RadarRiaunet | Jakarta – Mahkamah Agung (MA) Indonesia telah mengambil keputusan penting dengan membekukan berita acara sumpah advokat dari dua pengacara ternama, Razman Arif Nasution dan M Firdaus Oiwobo. Dengan pembekuan ini, kedua advokat tersebut tidak lagi dapat menjalankan praktik hukum di pengadilan. Keputusan ini diambil setelah terungkapnya insiden kericuhan yang terjadi di ruang sidang Pengadilan Negeri Jakarta Utara pada awal Februari 2025.
Juru bicara MA, Yanto, mengonfirmasi bahwa keputusan pembekuan ini berdasarkan telaah atas Undang-Undang Nomor 18 Tahun 2013 tentang Advokat serta perbuatan yang dilakukan oleh kedua pengacara tersebut. “Dengan dibekukannya berita acara sumpah advokat atas nama Razman Arif Nasution dan M Firdaus Oiwobo, maka mereka tidak dapat lagi menjalankan praktik di pengadilan,” ungkap Yanto dalam keterangan persnya, Kamis (13/2/2025).
Pembekuan sumpah advokat Razman Arif Nasution berlandaskan penetapan dari Ketua Pengadilan Tinggi Ambon, sementara M Firdaus Oiwobo mengacu pada penetapan Ketua Pengadilan Tinggi Banten. MA menegaskan bahwa keputusan ini diambil untuk menjaga maruah dan wibawa pengadilan, serta menegakkan integritas sistem peradilan di Indonesia.
Insiden yang memicu pembekuan ini terjadi pada Kamis, 6 Februari 2025, saat sidang perkara terdakwa Razman Arif Nasution di Pengadilan Negeri Jakarta Utara. Razman, yang sedang berstatus terdakwa, diduga berteriak keras ke arah hakim dan mendekati Hotman Paris yang hadir sebagai saksi dalam persidangan. Dalam insiden tersebut, M Firdaus Oiwobo, pengacara Razman, terlihat berdiri di atas meja ruang sidang. Aksi keduanya terekam kamera dan menjadi perhatian publik. Kejadian ini akhirnya dilaporkan oleh Ketua Pengadilan Negeri Jakarta Utara kepada Bareskrim Polri.

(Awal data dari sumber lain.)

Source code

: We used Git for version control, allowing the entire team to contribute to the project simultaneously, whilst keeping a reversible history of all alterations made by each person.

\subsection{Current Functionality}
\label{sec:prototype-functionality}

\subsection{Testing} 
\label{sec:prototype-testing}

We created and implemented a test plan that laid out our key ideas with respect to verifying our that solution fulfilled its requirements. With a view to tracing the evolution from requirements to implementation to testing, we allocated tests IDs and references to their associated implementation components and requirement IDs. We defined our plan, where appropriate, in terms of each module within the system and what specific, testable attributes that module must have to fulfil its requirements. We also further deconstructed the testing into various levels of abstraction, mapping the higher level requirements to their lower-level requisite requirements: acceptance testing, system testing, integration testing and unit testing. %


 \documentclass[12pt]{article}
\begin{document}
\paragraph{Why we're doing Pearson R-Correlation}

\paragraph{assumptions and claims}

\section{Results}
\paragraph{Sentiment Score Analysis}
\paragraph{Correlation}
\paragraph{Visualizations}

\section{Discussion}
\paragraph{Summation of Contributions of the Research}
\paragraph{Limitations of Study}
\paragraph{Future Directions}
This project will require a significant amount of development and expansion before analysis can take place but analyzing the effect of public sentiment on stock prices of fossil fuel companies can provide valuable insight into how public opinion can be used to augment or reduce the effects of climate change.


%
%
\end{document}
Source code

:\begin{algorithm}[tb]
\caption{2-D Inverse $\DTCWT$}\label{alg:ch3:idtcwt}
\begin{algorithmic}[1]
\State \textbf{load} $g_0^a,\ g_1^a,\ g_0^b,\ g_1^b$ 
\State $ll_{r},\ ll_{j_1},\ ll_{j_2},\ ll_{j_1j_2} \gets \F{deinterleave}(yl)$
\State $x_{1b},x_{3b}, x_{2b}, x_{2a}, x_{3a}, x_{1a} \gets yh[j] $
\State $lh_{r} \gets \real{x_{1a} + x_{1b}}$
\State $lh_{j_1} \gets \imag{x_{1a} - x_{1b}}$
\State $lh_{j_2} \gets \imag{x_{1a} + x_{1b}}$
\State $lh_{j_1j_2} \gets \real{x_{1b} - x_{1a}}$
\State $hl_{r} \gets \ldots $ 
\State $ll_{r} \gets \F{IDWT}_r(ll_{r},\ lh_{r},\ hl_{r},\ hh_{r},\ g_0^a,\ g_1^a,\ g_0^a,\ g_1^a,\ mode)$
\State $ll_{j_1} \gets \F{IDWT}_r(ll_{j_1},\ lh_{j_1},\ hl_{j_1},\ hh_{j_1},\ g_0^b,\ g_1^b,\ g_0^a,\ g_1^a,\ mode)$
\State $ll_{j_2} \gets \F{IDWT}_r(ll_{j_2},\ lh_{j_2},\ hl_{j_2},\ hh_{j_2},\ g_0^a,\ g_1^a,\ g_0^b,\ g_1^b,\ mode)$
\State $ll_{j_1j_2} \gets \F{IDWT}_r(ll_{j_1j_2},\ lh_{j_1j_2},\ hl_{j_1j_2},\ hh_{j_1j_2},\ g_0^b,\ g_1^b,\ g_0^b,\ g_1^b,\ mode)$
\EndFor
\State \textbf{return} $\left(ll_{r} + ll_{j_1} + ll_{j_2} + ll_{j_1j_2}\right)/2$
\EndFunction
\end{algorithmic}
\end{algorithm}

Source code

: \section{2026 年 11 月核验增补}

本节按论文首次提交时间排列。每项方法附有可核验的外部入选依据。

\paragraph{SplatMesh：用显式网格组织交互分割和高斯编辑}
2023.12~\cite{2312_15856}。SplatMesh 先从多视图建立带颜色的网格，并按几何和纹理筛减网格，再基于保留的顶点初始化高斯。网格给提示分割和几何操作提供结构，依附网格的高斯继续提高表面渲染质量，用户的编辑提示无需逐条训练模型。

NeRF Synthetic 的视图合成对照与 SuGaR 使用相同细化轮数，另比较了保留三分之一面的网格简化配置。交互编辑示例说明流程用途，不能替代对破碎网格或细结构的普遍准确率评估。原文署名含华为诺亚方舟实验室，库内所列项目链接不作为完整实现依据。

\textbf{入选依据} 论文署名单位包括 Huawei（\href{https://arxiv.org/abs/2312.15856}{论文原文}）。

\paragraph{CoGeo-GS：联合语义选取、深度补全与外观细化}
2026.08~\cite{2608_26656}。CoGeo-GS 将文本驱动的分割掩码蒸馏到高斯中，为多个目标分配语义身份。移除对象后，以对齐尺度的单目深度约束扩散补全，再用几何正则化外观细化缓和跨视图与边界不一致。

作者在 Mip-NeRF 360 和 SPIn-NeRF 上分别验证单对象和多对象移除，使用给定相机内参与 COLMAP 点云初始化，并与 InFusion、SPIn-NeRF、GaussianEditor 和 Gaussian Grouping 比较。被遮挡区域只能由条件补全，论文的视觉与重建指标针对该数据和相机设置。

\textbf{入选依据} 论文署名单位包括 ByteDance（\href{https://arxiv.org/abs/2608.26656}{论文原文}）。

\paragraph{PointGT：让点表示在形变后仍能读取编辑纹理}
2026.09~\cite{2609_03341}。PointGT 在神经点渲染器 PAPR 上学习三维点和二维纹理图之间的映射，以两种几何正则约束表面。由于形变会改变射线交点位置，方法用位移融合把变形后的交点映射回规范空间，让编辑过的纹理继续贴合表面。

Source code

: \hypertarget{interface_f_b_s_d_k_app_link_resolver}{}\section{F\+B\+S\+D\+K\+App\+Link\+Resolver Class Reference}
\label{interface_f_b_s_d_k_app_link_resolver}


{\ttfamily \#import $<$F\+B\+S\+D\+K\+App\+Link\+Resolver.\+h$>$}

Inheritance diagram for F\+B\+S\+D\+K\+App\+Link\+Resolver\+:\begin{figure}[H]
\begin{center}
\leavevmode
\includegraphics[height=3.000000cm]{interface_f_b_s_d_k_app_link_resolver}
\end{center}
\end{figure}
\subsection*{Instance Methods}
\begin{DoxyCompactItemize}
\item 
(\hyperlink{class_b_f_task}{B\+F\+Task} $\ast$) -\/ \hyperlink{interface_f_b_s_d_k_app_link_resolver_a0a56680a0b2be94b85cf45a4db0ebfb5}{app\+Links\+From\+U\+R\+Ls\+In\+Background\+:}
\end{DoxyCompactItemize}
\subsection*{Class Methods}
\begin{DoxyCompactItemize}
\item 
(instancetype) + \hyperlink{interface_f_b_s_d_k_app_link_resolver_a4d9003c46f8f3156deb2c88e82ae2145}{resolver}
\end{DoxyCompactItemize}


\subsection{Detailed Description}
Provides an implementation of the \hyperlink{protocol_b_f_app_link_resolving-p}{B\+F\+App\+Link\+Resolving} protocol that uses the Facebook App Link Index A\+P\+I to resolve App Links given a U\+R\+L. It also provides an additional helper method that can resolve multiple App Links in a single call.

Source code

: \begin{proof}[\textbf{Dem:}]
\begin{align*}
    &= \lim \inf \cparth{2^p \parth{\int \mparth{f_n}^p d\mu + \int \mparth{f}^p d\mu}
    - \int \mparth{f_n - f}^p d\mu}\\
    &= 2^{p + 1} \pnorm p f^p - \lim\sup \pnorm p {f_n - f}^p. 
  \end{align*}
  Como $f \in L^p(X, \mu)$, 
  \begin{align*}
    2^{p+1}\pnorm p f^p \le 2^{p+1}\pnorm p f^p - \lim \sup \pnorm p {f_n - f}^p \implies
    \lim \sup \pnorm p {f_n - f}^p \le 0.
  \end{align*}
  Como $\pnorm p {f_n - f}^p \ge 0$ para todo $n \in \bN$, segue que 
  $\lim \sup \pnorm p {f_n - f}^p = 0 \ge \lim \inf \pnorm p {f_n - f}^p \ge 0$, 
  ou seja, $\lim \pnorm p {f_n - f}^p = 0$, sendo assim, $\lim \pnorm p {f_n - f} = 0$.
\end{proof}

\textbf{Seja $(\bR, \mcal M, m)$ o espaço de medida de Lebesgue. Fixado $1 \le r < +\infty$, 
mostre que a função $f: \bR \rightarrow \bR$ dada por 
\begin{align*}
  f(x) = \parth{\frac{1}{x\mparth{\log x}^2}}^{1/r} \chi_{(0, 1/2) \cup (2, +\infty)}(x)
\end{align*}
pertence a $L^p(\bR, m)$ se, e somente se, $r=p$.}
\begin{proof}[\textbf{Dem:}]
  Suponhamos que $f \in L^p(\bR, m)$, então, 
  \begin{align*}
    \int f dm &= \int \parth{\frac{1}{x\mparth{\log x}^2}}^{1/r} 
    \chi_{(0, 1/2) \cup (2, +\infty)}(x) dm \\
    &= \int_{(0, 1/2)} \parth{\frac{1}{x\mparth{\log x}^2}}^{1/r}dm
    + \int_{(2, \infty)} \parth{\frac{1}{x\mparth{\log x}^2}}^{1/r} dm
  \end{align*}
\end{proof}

Keputusan MA ini juga mengingatkan seluruh pengadilan di bawah naungan Mahkamah Agung untuk tetap berpedoman pada hukum acara dan teknis yudisial, serta menanggapi setiap ancaman atau intimidasi dengan tegar dan konsisten. “Pimpinan Mahkamah Agung mengingatkan agar para hakim dan ketua majelis tetap teguh dalam menjalankan tugas mereka, tanpa terpengaruh ancaman dan intimidasi dari siapapun. Mereka diharapkan dapat mengoptimalkan pengamanan internal dan berkoordinasi dengan pihak kepolisian untuk menjaga keamanan persidangan,” ujar Yanto.
Keputusan ini dipandang sebagai langkah penting dalam menjaga kredibilitas dan wibawa lembaga peradilan, sekaligus memberi sinyal tegas terhadap ketidakpatuhan terhadap tata tertib dan norma-norma yang berlaku dalam proses peradilan di Indonesia.